I would just like to say, with 1 minute and 18 seconds left and with the indulgence of the house, that it is the season to be jolly – fa la la la la la la la la. I want to say merry Christmas to you, Acting Speaker, and to everyone in this place of all political ilk. I hope everyone has a great Christmas. I want to thank the team at Hansard, who do a great job. The bow ties today were on point; they were great. I enjoyed the photo; I saw it pop up on Parliament services. Great work, team. Have a great Christmas. Thank you. If the camera could just do a nod at this point, that would be great. A big thankyou to everyone else at the Department of Parliamentary Services, to all in the catering team and to everyone who makes my life so easy in this place. For all of us they do a wonderful job. To all of my staff at the Bayswater electorate office, thank you so much. They say you need smarter people around you, and I have no doubt that that is the case with me at the Bayswater EO. They are great people. I love having them around. They are not just staff, they are friends as well. I appreciate them each and every single day.

This is a great piece of legislation, a fantastic piece of legislation, that acquits an election commitment and gets on and delivers for the good people of Victoria. What a way to end 2024.

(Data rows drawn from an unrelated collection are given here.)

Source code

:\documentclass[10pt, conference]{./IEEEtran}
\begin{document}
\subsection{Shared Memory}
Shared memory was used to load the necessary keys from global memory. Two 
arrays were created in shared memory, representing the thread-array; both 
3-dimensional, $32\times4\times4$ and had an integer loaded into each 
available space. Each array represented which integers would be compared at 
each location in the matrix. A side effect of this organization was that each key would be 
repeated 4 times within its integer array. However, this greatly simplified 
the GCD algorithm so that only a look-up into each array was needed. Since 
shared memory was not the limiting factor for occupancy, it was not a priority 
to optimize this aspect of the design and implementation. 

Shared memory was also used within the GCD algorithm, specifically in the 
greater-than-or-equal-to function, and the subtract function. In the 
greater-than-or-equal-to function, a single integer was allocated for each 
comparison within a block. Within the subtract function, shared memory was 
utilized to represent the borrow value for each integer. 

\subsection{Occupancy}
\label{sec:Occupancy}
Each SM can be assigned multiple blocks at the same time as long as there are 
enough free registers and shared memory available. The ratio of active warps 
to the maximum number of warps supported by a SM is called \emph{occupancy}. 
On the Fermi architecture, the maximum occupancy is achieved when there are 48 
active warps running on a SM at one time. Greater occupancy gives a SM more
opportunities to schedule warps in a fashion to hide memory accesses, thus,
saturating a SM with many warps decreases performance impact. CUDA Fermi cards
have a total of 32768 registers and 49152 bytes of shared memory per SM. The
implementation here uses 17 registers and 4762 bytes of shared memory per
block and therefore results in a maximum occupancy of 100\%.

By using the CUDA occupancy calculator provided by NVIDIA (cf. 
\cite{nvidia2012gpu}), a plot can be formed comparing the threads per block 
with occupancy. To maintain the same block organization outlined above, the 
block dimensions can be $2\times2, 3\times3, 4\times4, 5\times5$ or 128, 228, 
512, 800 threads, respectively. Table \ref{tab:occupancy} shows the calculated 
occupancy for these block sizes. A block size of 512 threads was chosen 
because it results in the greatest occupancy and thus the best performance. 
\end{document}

Cindy McLEISH (Eildon) (16:48): I am pleased to finally have the opportunity, which I thought had passed me by, to speak on the bill before us. Whilst the concept of a paramedic practitioner might be new to us, the concept of a nurse practitioner is well known. This concept is closely modelled on that of a nurse practitioner, whereby those who already have the paramedic qualification are able to undergo particular training as prescribed postgraduate courses at Monash University to obtain a master of paramedic practitioner. What that will allow them to do is expand on the roles that they already do. In theory that is going to have great outcomes and make a big difference to the health services and the ambulance service, but when you look at the number that are going to be going through the course, it is not going to make much of a dent in this already at crisis and underfunded system in Victoria.

The purpose of the bill is fairly simple. It is to establish the paramedic practitioners as a class of registered paramedics, and then there are authorisations around what they can do around obtaining, possessing, using and selling and supplying certain substances. We are all very familiar with the concept of what a paramedic does and where they go, whether it is visiting somebody’s home or whether they have to go to an accident in various different types of places. We are familiar with that, but sometimes there are limitations on what a paramedic can do, and increasing the scope of services that they are able to undertake will make some of their treatments a little bit quicker and perhaps help them get back onto the road fairly quickly. This training will help them assess, diagnose and administer medication, which is a little bit different, treating patients onsite, and they can make medical and clinical decisions which will prevent the transfer of a patient to hospital. That may be for a short term, because depending on the nature of the illness and what happens, they may need to go to hospital a bit later on.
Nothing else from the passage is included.